■ Description of the task
Would you copy the records below, exactly and only from their first line through the line containing "09/01/2014: MC-Semantics now", without any pictures?

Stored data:
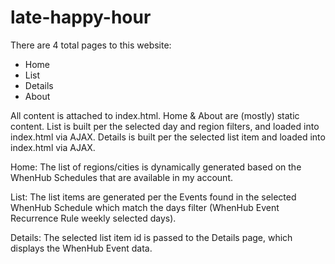 # late-happy-hour

There are 4 total pages to this website:
-  Home
-  List
-  Details
-  About

All content is attached to index.html.  Home & About are (mostly) static content.  List is built per the selected day and region filters, and loaded into index.html via AJAX.  Details is built per the selected list item and loaded into index.html via AJAX.

Home:
The list of regions/cities is dynamically generated based on the WhenHub Schedules that are available in my account.

List:
The list items are generated per the Events found in the selected WhenHub Schedule which match the days filter (WhenHub Event Recurrence Rule weekly selected days).

Details:
The selected list item id is passed to the Details page, which displays the WhenHub Event data.
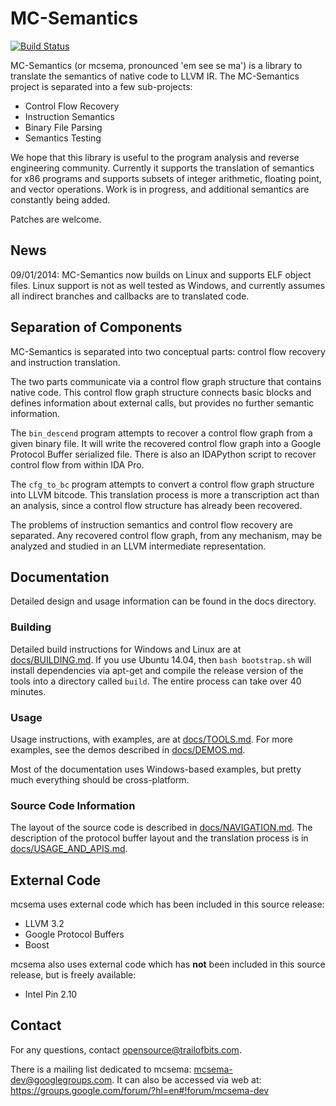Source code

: MC-Semantics
============

[![Build Status](https://travis-ci.org/trailofbits/mcsema.svg?branch=master)](https://travis-ci.org/cynecx/mcsema)

MC-Semantics (or mcsema, pronounced 'em see se ma') is a library to translate the semantics of native code to LLVM IR. The MC-Semantics project is separated into a few sub-projects: 
  * Control Flow Recovery
  * Instruction Semantics
  * Binary File Parsing
  * Semantics Testing

We hope that this library is useful to the program analysis and reverse engineering community. Currently it supports the translation of semantics for x86 programs and supports subsets of integer arithmetic, floating point, and vector operations. Work is in progress, and additional semantics are constantly being added.

Patches are welcome. 

## News

09/01/2014: MC-Semantics now builds on Linux and supports ELF object files. Linux support is not as well tested as Windows, and currently assumes all indirect branches and callbacks are to translated code. 

## Separation of Components

MC-Semantics is separated into two conceptual parts: control flow recovery and instruction translation. 

The two parts communicate via a control flow graph structure that contains native code. This control flow graph structure connects basic blocks and defines information about external calls, but provides no further semantic information.

The `bin_descend` program attempts to recover a control flow graph from a given binary file. It will write the recovered control flow graph into a Google Protocol Buffer serialized file. There is also an IDAPython script to recover control flow from within IDA Pro.

The `cfg_to_bc` program attempts to convert a control flow graph structure into LLVM bitcode. This translation process is more a transcription act than an analysis, since a control flow structure has already been recovered.

The problems of instruction semantics and control flow recovery are separated. Any recovered control flow graph, from any mechanism, may be analyzed and studied in an LLVM intermediate representation. 

## Documentation

Detailed design and usage information can be found in the docs directory.

### Building

Detailed build instructions for Windows and Linux are at [docs/BUILDING.md](docs/BUILDING.md). If you use Ubuntu 14.04, then `bash bootstrap.sh` will install dependencies via apt-get and compile the release version of the tools into a directory called `build`. The entire process can take over 40 minutes. 

### Usage

Usage instructions, with examples, are at [docs/TOOLS.md](docs/TOOLS.md). For more examples, see the demos described in [docs/DEMOS.md](docs/DEMOS.md).

Most of the documentation uses Windows-based examples, but pretty much everything should be cross-platform.

### Source Code Information 

The layout of the source code is described in [docs/NAVIGATION.md](docs/NAVIGATION.md). The description of the protocol buffer layout and the translation process is in [docs/USAGE_AND_APIS.md](docs/USAGE_AND_APIS.md).

## External Code
mcsema uses external code which has been included in this source release:
 * LLVM 3.2
 * Google Protocol Buffers
 * Boost

mcsema also uses external code which has **not** been included in this source release, but is freely available:
 * Intel Pin 2.10

## Contact

For any questions, contact opensource@trailofbits.com.

There is a mailing list dedicated to mcsema: mcsema-dev@googlegroups.com. It can also be accessed via web at: https://groups.google.com/forum/?hl=en#!forum/mcsema-dev
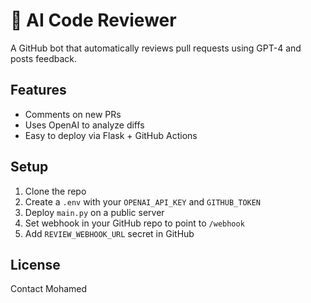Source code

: # 🤖 AI Code Reviewer

A GitHub bot that automatically reviews pull requests using GPT-4 and posts feedback.

## Features
- Comments on new PRs
- Uses OpenAI to analyze diffs
- Easy to deploy via Flask + GitHub Actions

## Setup

1. Clone the repo
2. Create a `.env` with your `OPENAI_API_KEY` and `GITHUB_TOKEN`
3. Deploy `main.py` on a public server
4. Set webhook in your GitHub repo to point to `/webhook`
5. Add `REVIEW_WEBHOOK_URL` secret in GitHub

## License
Contact Mohamed
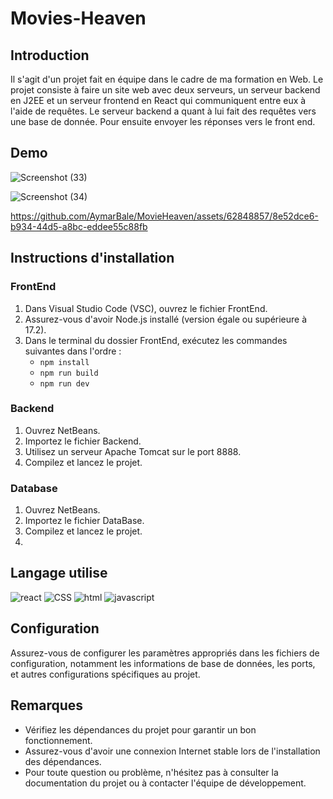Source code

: # Movies-Heaven
<h2>Introduction</h2>
<p> Il s'agit d'un projet fait en équipe dans le cadre de ma formation en Web. Le projet consiste à faire un site web avec deux serveurs, un serveur backend en J2EE et un serveur frontend en React qui communiquent entre eux à l'aide de requêtes. Le serveur backend a quant à lui fait des requêtes vers une base de donnée. Pour ensuite envoyer les réponses vers le front end.</p>

## Demo

![Screenshot (33)](https://github.com/AymarBale/MovieHeaven/assets/62848857/1b80f426-81be-4ec9-bd35-f3594bc268be)

![Screenshot (34)](https://github.com/AymarBale/MovieHeaven/assets/62848857/78d4b57c-6794-4723-858d-fc3dd75efabd)

https://github.com/AymarBale/MovieHeaven/assets/62848857/8e52dce6-b934-44d5-a8bc-eddee55c88fb


## Instructions d'installation

### FrontEnd
1. Dans Visual Studio Code (VSC), ouvrez le fichier FrontEnd.
2. Assurez-vous d'avoir Node.js installé (version égale ou supérieure à 17.2).
3. Dans le terminal du dossier FrontEnd, exécutez les commandes suivantes dans l'ordre :
    - `npm install`
    - `npm run build`
    - `npm run dev`

### Backend
1. Ouvrez NetBeans.
2. Importez le fichier Backend.
3. Utilisez un serveur Apache Tomcat sur le port 8888.
4. Compilez et lancez le projet.

### Database
1. Ouvrez NetBeans.
2. Importez le fichier DataBase.
3. Compilez et lancez le projet.
4. 
<h2> Langage utilise</h2>

![react](https://img.shields.io/badge/React-20232A?style=for-the-badge&logo=react&logoColor=61DAFB)
![CSS](https://img.shields.io/badge/CSS3-1572B6?style=for-the-badge&logo=css3&logoColor=white)
![html](https://img.shields.io/badge/HTML5-E34F26?style=for-the-badge&logo=html5&logoColor=white)
![javascript](https://img.shields.io/badge/JavaScript-323330?style=for-the-badge&logo=javascript&logoColor=F7DF1E)
## Configuration
Assurez-vous de configurer les paramètres appropriés dans les fichiers de configuration, notamment les informations de base de données, les ports, et autres configurations spécifiques au projet.

## Remarques
- Vérifiez les dépendances du projet pour garantir un bon fonctionnement.
- Assurez-vous d'avoir une connexion Internet stable lors de l'installation des dépendances.
- Pour toute question ou problème, n'hésitez pas à consulter la documentation du projet ou à contacter l'équipe de développement.
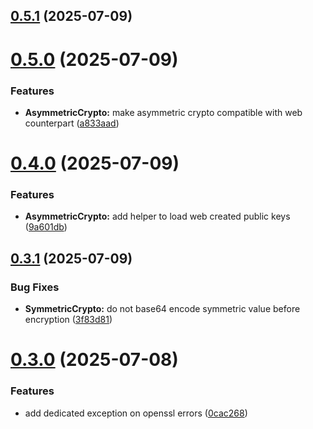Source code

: ## [0.5.1](https://github.com/hawk-digital-environments/hawki-crypto/compare/v0.5.0...v0.5.1) (2025-07-09)



# [0.5.0](https://github.com/hawk-digital-environments/hawki-crypto/compare/v0.4.0...v0.5.0) (2025-07-09)


### Features

* **AsymmetricCrypto:** make asymmetric crypto compatible with web counterpart ([a833aad](https://github.com/hawk-digital-environments/hawki-crypto/commit/a833aadc7e08d7f3294e2a2bf1447fb6b04ba8e0))



# [0.4.0](https://github.com/hawk-digital-environments/hawki-crypto/compare/v0.3.1...v0.4.0) (2025-07-09)


### Features

* **AsymmetricCrypto:** add helper to load web created public keys ([9a601db](https://github.com/hawk-digital-environments/hawki-crypto/commit/9a601dbcc1a5089bb489f710a1ed0444254a4a19))



## [0.3.1](https://github.com/hawk-digital-environments/hawki-crypto/compare/v0.3.0...v0.3.1) (2025-07-09)


### Bug Fixes

* **SymmetricCrypto:** do not base64 encode symmetric value before encryption ([3f83d81](https://github.com/hawk-digital-environments/hawki-crypto/commit/3f83d811fcecc2306579bdc5f33dc16980883240))



# [0.3.0](https://github.com/hawk-digital-environments/hawki-crypto/compare/v0.2.0...v0.3.0) (2025-07-08)


### Features

* add dedicated exception on openssl errors ([0cac268](https://github.com/hawk-digital-environments/hawki-crypto/commit/0cac268d6ff1bdd01b56b8e8f226145bd0071e95))




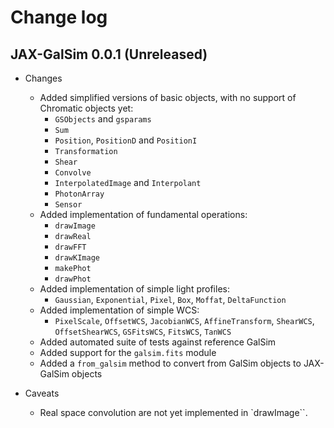 # Change log

## JAX-GalSim 0.0.1 (Unreleased)

* Changes
  * Added simplified versions of basic objects, with no support of Chromatic objects yet:
    * `GSObjects` and `gsparams`
    * `Sum`
    * `Position`, `PositionD` and `PositionI`
    * `Transformation`
    * `Shear`
    * `Convolve`
    * `InterpolatedImage` and `Interpolant`
    * `PhotonArray`
    * `Sensor`
  * Added implementation of fundamental operations:
    * `drawImage`
    * `drawReal`
    * `drawFFT`
    * `drawKImage`
    * `makePhot`
    * `drawPhot`
  * Added implementation of simple light profiles:
    * `Gaussian`, `Exponential`, `Pixel`, `Box`, `Moffat`, `DeltaFunction`
  * Added implementation of simple WCS:
    * `PixelScale`, `OffsetWCS`, `JacobianWCS`, `AffineTransform`, `ShearWCS`, `OffsetShearWCS`, `GSFitsWCS`, `FitsWCS`, `TanWCS`
  * Added automated suite of tests against reference GalSim
  * Added support for the `galsim.fits` module
  * Added a `from_galsim` method to convert from GalSim objects to JAX-GalSim objects

* Caveats
  * Real space convolution are not yet implemented in `drawImage``.
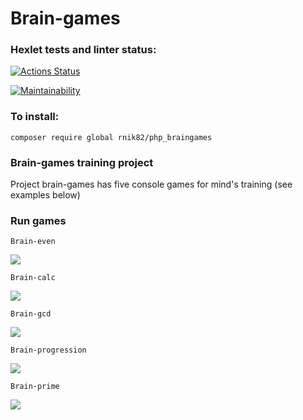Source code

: # Brain-games

### Hexlet tests and linter status:
[![Actions Status](https://github.com/rnik82/php-project-45/actions/workflows/hexlet-check.yml/badge.svg)](https://github.com/rnik82/php-project-45/actions)

[![Maintainability](https://api.codeclimate.com/v1/badges/7bddc2c0d162ff0074a0/maintainability)](https://codeclimate.com/github/rnik82/php-project-45/maintainability)

### To install:
    composer require global rnik82/php_braingames

### Brain-games training project
Project brain-games has five console games for mind's training (see examples below)


### Run games

    Brain-even
<a href=https://asciinema.org/a/666681 target="_blank"><img src="https://asciinema.org/a/666681.svg" /></a>

    Brain-calc
<a href=https://asciinema.org/a/666938 target="_blank"><img src="https://asciinema.org/a/666938.svg" /></a>

    Brain-gcd
<a href=https://asciinema.org/a/667041 target="_blank"><img src="https://asciinema.org/a/667041.svg" /></a>

    Brain-progression
<a href=https://asciinema.org/a/667133 target="_blank"><img src="https://asciinema.org/a/667133.svg" /></a>

    Brain-prime
<a href=https://asciinema.org/a/667149 target="_blank"><img src="https://asciinema.org/a/667149.svg" /></a>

■ Exercise result
 # late-happy-hour

There are 4 total pages to this website:
-  Home
-  List
-  Details
-  About

All content is attached to index.html.  Home & About are (mostly) static content.  List is built per the selected day and region filters, and loaded into index.html via AJAX.  Details is built per the selected list item and loaded into index.html via AJAX.

Home:
The list of regions/cities is dynamically generated based on the WhenHub Schedules that are available in my account.

List:
The list items are generated per the Events found in the selected WhenHub Schedule which match the days filter (WhenHub Event Recurrence Rule weekly selected days).

Details:
The selected list item id is passed to the Details page, which displays the WhenHub Event data.
Source code

: MC-Semantics
============

[![Build Status](https://travis-ci.org/trailofbits/mcsema.svg?branch=master)](https://travis-ci.org/cynecx/mcsema)

MC-Semantics (or mcsema, pronounced 'em see se ma') is a library to translate the semantics of native code to LLVM IR. The MC-Semantics project is separated into a few sub-projects: 
  * Control Flow Recovery
  * Instruction Semantics
  * Binary File Parsing
  * Semantics Testing

We hope that this library is useful to the program analysis and reverse engineering community. Currently it supports the translation of semantics for x86 programs and supports subsets of integer arithmetic, floating point, and vector operations. Work is in progress, and additional semantics are constantly being added.

Patches are welcome. 

## News

09/01/2014: MC-Semantics now builds on Linux and supports ELF object files. Linux support is not as well tested as Windows, and currently assumes all indirect branches and callbacks are to translated code. 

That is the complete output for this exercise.